Political correctness is getting ever more tyrannical and sickening. I have been haunted by that case in Switzerland where a writer received a four-and-a-half suspended jail sentence for having quoted the Jewish writer Nahum Goldman "out of context" - by leaving out a handful of words that had no significance whatsoever to the actual excerpt in question.
The sentence was passed out, as everybody understands, because it was necessary for the presiding judge to display political correctness before the powers that be - and ***not*** because some horrible ethnic slight had been committed.
I have been reading papers to find an appropriate voice to put this kind of socially tolerated abuse of the judicial process into some kind of perspective, and one of my favorite writers, Laird Wilcox, came to mind, who wrote in a Foreword to a collection of some of his essays:
"Beginning as far back as 1968, it became obvious to me that many people who had attached themselves to the civil rights movement had another agenda altogether, and it had nothing to do with freedom, equality before the law, or fairness.
It was an ideological agenda that embraced, among other things, the very essence of racism itself. It was committed to the massive increase in the power of the state and a corresponding decline in individual freedom, civil liberties and political and economic rights for all races. (...)
One can do things in the name of "helping others" that would be unthinkable otherwise, and noble causes quickly compromise themselves by letting the end justify the means.
"Reverse racism" was quick in forming. . . . It became institutionalized and legitimized in the form of "affirmative action" in 1968, and today we are on the verge of a complete role reversal, where the victims and the victimizers once again change places and the victimization itself continues unabated.

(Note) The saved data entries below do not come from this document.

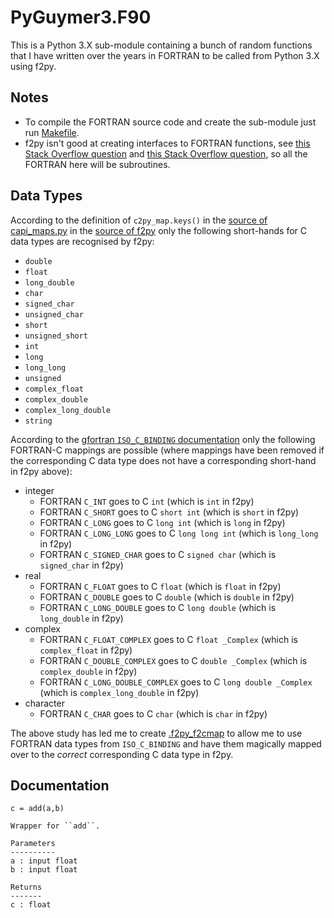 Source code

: # PyGuymer3.F90

This is a Python 3.X sub-module containing a bunch of random functions that I have written over the years in FORTRAN to be called from Python 3.X using f2py.

## Notes

* To compile the FORTRAN source code and create the sub-module just run [Makefile](Makefile).
* f2py isn't good at creating interfaces to FORTRAN functions, see [this Stack Overflow question](https://stackoverflow.com/questions/10913003/f2py-array-valued-functions) and [this Stack Overflow question](https://stackoverflow.com/questions/18669814/when-using-f2py-function-scope-within-fortran-module-different-than-when-compil), so all the FORTRAN here will be subroutines.

## Data Types

According to the definition of `c2py_map.keys()` in the [source of capi_maps.py](https://github.com/numpy/numpy/blob/master/numpy/f2py/capi_maps.py) in the [source of f2py](https://github.com/numpy/numpy/tree/master/numpy/f2py) only the following short-hands for C data types are recognised by f2py:

* `double`
* `float`
* `long_double`
* `char`
* `signed_char`
* `unsigned_char`
* `short`
* `unsigned_short`
* `int`
* `long`
* `long_long`
* `unsigned`
* `complex_float`
* `complex_double`
* `complex_long_double`
* `string`

According to the [gfortran `ISO_C_BINDING` documentation](https://gcc.gnu.org/onlinedocs/gfortran/ISO_005fC_005fBINDING.html) only the following FORTRAN-C mappings are possible (where mappings have been removed if the corresponding C data type does not have a corresponding short-hand in f2py above):

* integer
    * FORTRAN `C_INT` goes to C `int` (which is `int` in f2py)
    * FORTRAN `C_SHORT` goes to C `short int` (which is `short` in f2py)
    * FORTRAN `C_LONG` goes to C `long int` (which is `long` in f2py)
    * FORTRAN `C_LONG_LONG` goes to C `long long int` (which is `long_long` in f2py)
    * FORTRAN `C_SIGNED_CHAR` goes to C `signed char` (which is `signed_char` in f2py)
* real
    * FORTRAN `C_FLOAT` goes to C `float` (which is `float` in f2py)
    * FORTRAN `C_DOUBLE` goes to C `double` (which is `double` in f2py)
    * FORTRAN `C_LONG_DOUBLE` goes to C `long double` (which is `long_double` in f2py)
* complex
    * FORTRAN `C_FLOAT_COMPLEX` goes to C `float _Complex` (which is `complex_float` in f2py)
    * FORTRAN `C_DOUBLE_COMPLEX` goes to C `double _Complex` (which is `complex_double` in f2py)
    * FORTRAN `C_LONG_DOUBLE_COMPLEX` goes to C `long double _Complex` (which is `complex_long_double` in f2py)
* character
    * FORTRAN `C_CHAR` goes to C `char` (which is `char` in f2py)

The above study has led me to create [.f2py_f2cmap](.f2py_f2cmap) to allow me to use FORTRAN data types from `ISO_C_BINDING` and have them magically mapped over to the *correct* corresponding C data type in f2py.

## Documentation

```
c = add(a,b)

Wrapper for ``add``.

Parameters
----------
a : input float
b : input float

Returns
-------
c : float
```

Literally millions of people, including many government employees on every level, have a stake in the continuation, not the alleviation of "discrimination" and "bigotry." On the campus, careers are developed around "identifying" and managing problems of "prejudice" around issues of gender and race. . . . An entire body of law has developed around issues of gender and race, as well as other designated victims and minorities. Advocacy organizations, journalistic careers, and political reputations depend upon continuing religious, racial and gender problems.
As specific problems move toward amelioration, they are simply redefined, and the definitions are broadened to take in more and more personal and private behaviors. What constitutes "discrimination" now embodies behaviors which, objectively, are without any discriminatory intent, and a vast and pervasive double standard has become institutionalized. Our deepest and most personal attitudes, opinions and beliefs are becoming subject to scrutiny and censure by a predatory and unscrupulous "thought police."
One example of this is the incredible over-reaction to unfounded claims of racist and anti-Semitic harassment and violence. Simple human feelings . . . are treated with disproportionate gravity, and ethnic and religious special interest groups are demanding, and receiving, preferential treatment under the law, which is itself a form of prejudice and bigotry."
Thought for the Day:
"If you pick up a starving dog and make him prosperous, he will not bite you. This is the principal difference between a man and a dog."